AIM OF THE TASK:
Among the entries, find each line that includes the string "Remove" and list it.

MATERIAL FOR THE TASK:
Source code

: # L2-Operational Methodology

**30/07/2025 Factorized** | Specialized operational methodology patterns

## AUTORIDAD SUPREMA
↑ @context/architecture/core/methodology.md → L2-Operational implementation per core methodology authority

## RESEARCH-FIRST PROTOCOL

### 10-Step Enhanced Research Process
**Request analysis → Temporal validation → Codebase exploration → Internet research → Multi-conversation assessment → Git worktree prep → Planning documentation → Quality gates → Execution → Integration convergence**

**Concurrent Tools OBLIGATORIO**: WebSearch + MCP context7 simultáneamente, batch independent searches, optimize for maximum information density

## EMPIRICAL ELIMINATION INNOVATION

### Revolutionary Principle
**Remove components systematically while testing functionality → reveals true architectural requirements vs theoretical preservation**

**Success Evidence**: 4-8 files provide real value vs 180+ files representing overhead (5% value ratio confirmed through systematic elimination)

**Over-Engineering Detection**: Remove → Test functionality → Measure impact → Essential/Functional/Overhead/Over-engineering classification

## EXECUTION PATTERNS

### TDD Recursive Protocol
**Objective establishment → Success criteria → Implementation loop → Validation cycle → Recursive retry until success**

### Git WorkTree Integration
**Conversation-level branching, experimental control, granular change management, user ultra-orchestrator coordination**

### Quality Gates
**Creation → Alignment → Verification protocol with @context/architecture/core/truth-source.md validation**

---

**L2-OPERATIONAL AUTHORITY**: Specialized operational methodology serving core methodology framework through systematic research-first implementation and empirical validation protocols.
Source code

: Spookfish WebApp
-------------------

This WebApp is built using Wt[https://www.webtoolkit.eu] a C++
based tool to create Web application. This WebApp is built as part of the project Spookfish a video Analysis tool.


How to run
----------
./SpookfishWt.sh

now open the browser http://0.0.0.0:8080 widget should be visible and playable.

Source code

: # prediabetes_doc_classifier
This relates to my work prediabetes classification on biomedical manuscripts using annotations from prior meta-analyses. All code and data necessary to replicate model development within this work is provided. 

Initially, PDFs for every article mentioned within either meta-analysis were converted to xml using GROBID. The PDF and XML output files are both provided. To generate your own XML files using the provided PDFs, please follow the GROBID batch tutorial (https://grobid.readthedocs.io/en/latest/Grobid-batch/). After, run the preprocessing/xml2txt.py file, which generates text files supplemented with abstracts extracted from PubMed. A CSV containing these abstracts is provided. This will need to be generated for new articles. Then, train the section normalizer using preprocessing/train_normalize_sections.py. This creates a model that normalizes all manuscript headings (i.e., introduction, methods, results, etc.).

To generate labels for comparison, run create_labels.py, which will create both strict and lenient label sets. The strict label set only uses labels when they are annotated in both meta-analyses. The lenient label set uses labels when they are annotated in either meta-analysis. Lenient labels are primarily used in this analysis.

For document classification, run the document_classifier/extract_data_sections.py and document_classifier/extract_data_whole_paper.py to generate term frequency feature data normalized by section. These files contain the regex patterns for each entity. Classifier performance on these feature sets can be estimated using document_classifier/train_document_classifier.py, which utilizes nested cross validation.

EXPECTED OUTPUT:
**Remove components systematically while testing functionality → reveals true architectural requirements vs theoretical preservation**
**Over-Engineering Detection**: Remove → Test functionality → Measure impact → Essential/Functional/Overhead/Over-engineering classification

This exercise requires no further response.